After receiving sanctions for unregistered protest activities, two members of Climate Justice at Boston College (CJBC) are appealing their disciplinary probation status, arguing that the University conduct system wrongly adjudicated their cases. Sissi Liu, A&S ’17, and Bobby Wengronowitz, GA&S ’19, received disciplinary probation after last month’s unregistered vigil for climate change hosted by CJBC.
Liu received a warning after the die-in in St. Mary’s Hall in December, and another after the vigil, which she says she did not attend. She believes that she received probation because she was marked as an organizer for CJBC after she applied for the permit for the Rights on the Heights Rally in December.
“The term ‘organizer’ is very ambiguous and problematic in itself,” Liu said. “CJBC has a flat structure—everyone is an organizer.”
According to Liu, the vigil was not awarded a permit because CJBC is not a registered student organization, and because the weather was bad that day. Though Liu did apply for CJBC’s right to protest in December, she did not apply for the permit for the vigil herself. Four members of CJBC received disciplinary action for the vigil. Richard DeCapua, the associate dean for student conduct, said that because the event was unpermitted, organizers would face repercussions.
“I was not even there,” she said. “I didn’t even attend the event because I had class at 3. So I went at 2:55, and snapped a picture, and said hi to a few people, and did a chant, and then ran to class. So I am not officially associated with this event in any fashion whatsoever.”
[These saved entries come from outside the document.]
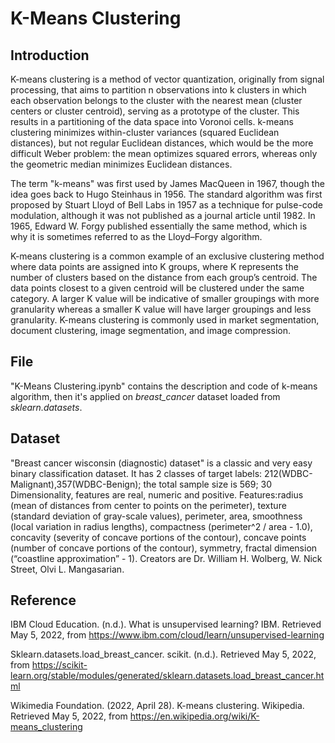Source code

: # K-Means Clustering

## Introduction

K-means clustering is a method of vector quantization, originally from signal processing, that aims to partition n observations into k clusters in which each observation belongs to the cluster with the nearest mean (cluster centers or cluster centroid), serving as a prototype of the cluster. This results in a partitioning of the data space into Voronoi cells. k-means clustering minimizes within-cluster variances (squared Euclidean distances), but not regular Euclidean distances, which would be the more difficult Weber problem: the mean optimizes squared errors, whereas only the geometric median minimizes Euclidean distances. 

The term "k-means" was first used by James MacQueen in 1967, though the idea goes back to Hugo Steinhaus in 1956. The standard algorithm was first proposed by Stuart Lloyd of Bell Labs in 1957 as a technique for pulse-code modulation, although it was not published as a journal article until 1982. In 1965, Edward W. Forgy published essentially the same method, which is why it is sometimes referred to as the Lloyd–Forgy algorithm.

K-means clustering is a common example of an exclusive clustering method where data points are assigned into K groups, where K represents the number of clusters based on the distance from each group’s centroid. The data points closest to a given centroid will be clustered under the same category. A larger K value will be indicative of smaller groupings with more granularity whereas a smaller K value will have larger groupings and less granularity. K-means clustering is commonly used in market segmentation, document clustering, image segmentation, and image compression.

## File

"K-Means Clustering.ipynb" contains the description and code of k-means algorithm, then it's applied on *breast_cancer* dataset loaded from *sklearn.datasets*.

## Dataset

"Breast cancer wisconsin (diagnostic) dataset" is a classic and very easy binary classification dataset. It has 2 classes of target labels: 212(WDBC-Malignant),357(WDBC-Benign); the total sample size is 569; 30 Dimensionality, features are real, numeric and positive. Features:radius (mean of distances from center to points on the perimeter), texture (standard deviation of gray-scale values), perimeter, area, smoothness (local variation in radius lengths), compactness (perimeter^2 / area - 1.0), concavity (severity of concave portions of the contour), concave points (number of concave portions of the contour), symmetry, fractal dimension (“coastline approximation” - 1). Creators are Dr. William H. Wolberg, W. Nick Street, Olvi L. Mangasarian.

## Reference

IBM Cloud Education. (n.d.). What is unsupervised learning? IBM. Retrieved May 5, 2022, from https://www.ibm.com/cloud/learn/unsupervised-learning 

Sklearn.datasets.load_breast_cancer. scikit. (n.d.). Retrieved May 5, 2022, from https://scikit-learn.org/stable/modules/generated/sklearn.datasets.load_breast_cancer.html 

Wikimedia Foundation. (2022, April 28). K-means clustering. Wikipedia. Retrieved May 5, 2022, from https://en.wikipedia.org/wiki/K-means_clustering 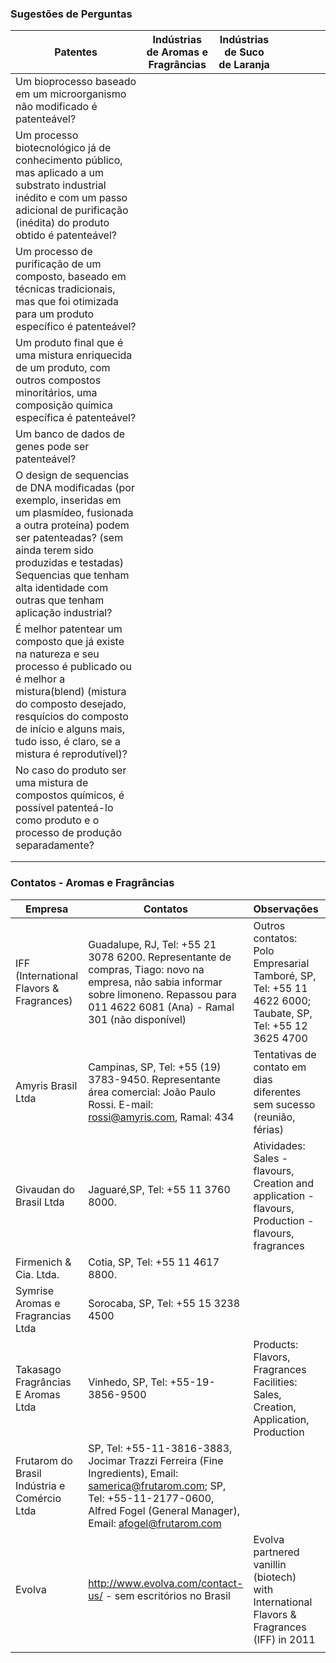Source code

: ### Sugestões de Perguntas
|Patentes|Indústrias de Aromas e Fragrâncias|Indústrias de Suco de Laranja|   |   |   |   |   |
|---|---|---|---|---|---|---|---|
|Um bioprocesso baseado em um microorganismo não modificado é patenteável?|   |   |   |   |   |   |   |  |
|Um processo biotecnológico já de conhecimento público, mas aplicado a um substrato industrial inédito e com um passo adicional de purificação (inédita) do produto obtido é patenteável?|   |   |   |   |   |   |   |   |
|Um processo de purificação de um composto, baseado em técnicas tradicionais, mas que foi otimizada para um produto específico é patenteável?|   |   |   |   |   |   |   |   | 
|Um produto final que é uma mistura enriquecida de um produto, com outros compostos minoritários, uma composição química específica é patenteável?|   |   |   |   |   |   |   |   | 
|Um banco de dados de genes pode ser patenteável?|   |   |   |   |   |   |   |   |
|O design de sequencias de DNA modificadas (por exemplo, inseridas em um plasmídeo, fusionada a outra proteína) podem ser  patenteadas? (sem ainda terem sido produzidas e testadas) Sequencias que tenham alta identidade com outras que tenham aplicação industrial?|   |   |   |   |   |   |   |   |
|É melhor patentear um composto que já existe na natureza e seu processo é publicado ou é melhor a mistura(blend) (mistura do composto desejado, resquícios do composto de início e alguns mais, tudo isso, é claro, se a mistura é reprodutível)?   |   |   |   |   |   |   |   |
|No caso do produto ser uma mistura de compostos químicos, é possível patenteá-lo como produto e o processo de produção separadamente?|   |   |   |   |   |   |   |
|   |   |   |   |   |   |   |   |
|   |   |   |   |   |   |   |   |


### Contatos - Aromas e Fragrâncias
|Empresa|Contatos|Observações|   |   |   |   |   |
|---|---|---|---|---|---|---|---|
|IFF (International Flavors & Fragrances)|Guadalupe, RJ, Tel: +55 21 3078 6200. Representante de compras, Tiago: novo na empresa, não sabia informar sobre limoneno. Repassou para 011 4622 6081 (Ana) - Ramal 301 (não disponível)|Outros contatos: Polo Empresarial Tamboré, SP, Tel: +55 11 4622 6000; Taubate, SP, Tel: +55 12 3625 4700|   |   |   |   |   |   | 
|Amyris Brasil Ltda|Campinas, SP, Tel: +55 (19) 3783-9450. Representante área comercial: João Paulo Rossi. E-mail: rossi@amyris.com, Ramal: 434 |Tentativas de contato em dias diferentes sem sucesso (reunião, férias)|   |   |   |   |   |   | 
|Givaudan do Brasil Ltda|Jaguaré,SP, Tel: +55 11 3760 8000.|Atividades: Sales - flavours, Creation and application - flavours, Production - flavours, fragrances|   |   |   |   |   |   |
|Firmenich & Cia. Ltda.|Cotia, SP, Tel: +55 11 4617 8800.|   |   |   |   |   |   |   |
|Symrise Aromas e Fragrancias Ltda| Sorocaba, SP, Tel: +55 15 3238 4500|   |   |   |   |   |   |   |
|Takasago Fragrâncias E Aromas Ltda| Vinhedo, SP, Tel: +55-19-3856-9500|Products: Flavors, Fragrances Facilities: Sales, Creation, Application, Production|  |   |   |   |   |   |
|Frutarom do Brasil Indústria e Comércio Ltda| SP, Tel: +55-11-3816-3883, Jocimar Trazzi Ferreira (Fine Ingredients), Email: samerica@frutarom.com; SP, Tel: +55-11-2177-0600, Alfred Fogel (General Manager), Email: afogel@frutarom.com|  |   |   |  |  |   |   |
|Evolva|http://www.evolva.com/contact-us/ - sem escritórios no Brasil|Evolva partnered vanillin (biotech) with International Flavors & Fragrances (IFF) in 2011|   |   |   |   |   |   |
|   |   |   |   |   |   |   |   |   |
Last semester, 21 students received letters regarding potential disciplinary action after the die-in. At least two of these students, however, were not at the die-in, according to Liu. Wengronowitz was told that he was put on disciplinary probation because he was seen as having had an organizing role in the climate change vigil. Wengronowitz, who believes that the vigil should have been permitted, was given two reasons that it was not: CJBC is not an RSO and there were liability concerns. He plans to appeal based on the claim that the vigil should have been permitted.
“I want to be clear, I was punished because I tried to follow the rules,” he said in an email. “That is, I was punished because I had informed the Dean of Conduct’s office that we intended to carry-out the protest, even though we did not receive the permit.”
The policy outlined in section four of the BC student guide states, “The Dean reserves the right to determine the time and place of any public demonstration. Participation in a demonstration without prior authorization could result in conduct action.”
“Participation can be defined as planning/organizing an event, physically participating in an event, and/or both,” DeCapua said in an email.
Liu said that this disciplinary action was arbitrary and makes her feel threatened—she feels the sanctions were meant to discourage her from being associated with controversial events in the future.
“I think that this shouldn’t scare us or back us down at all,” she said. “It should enrage us more and enrage more people, knowing that if this is happening to your fellow students, this could be happening to you too.”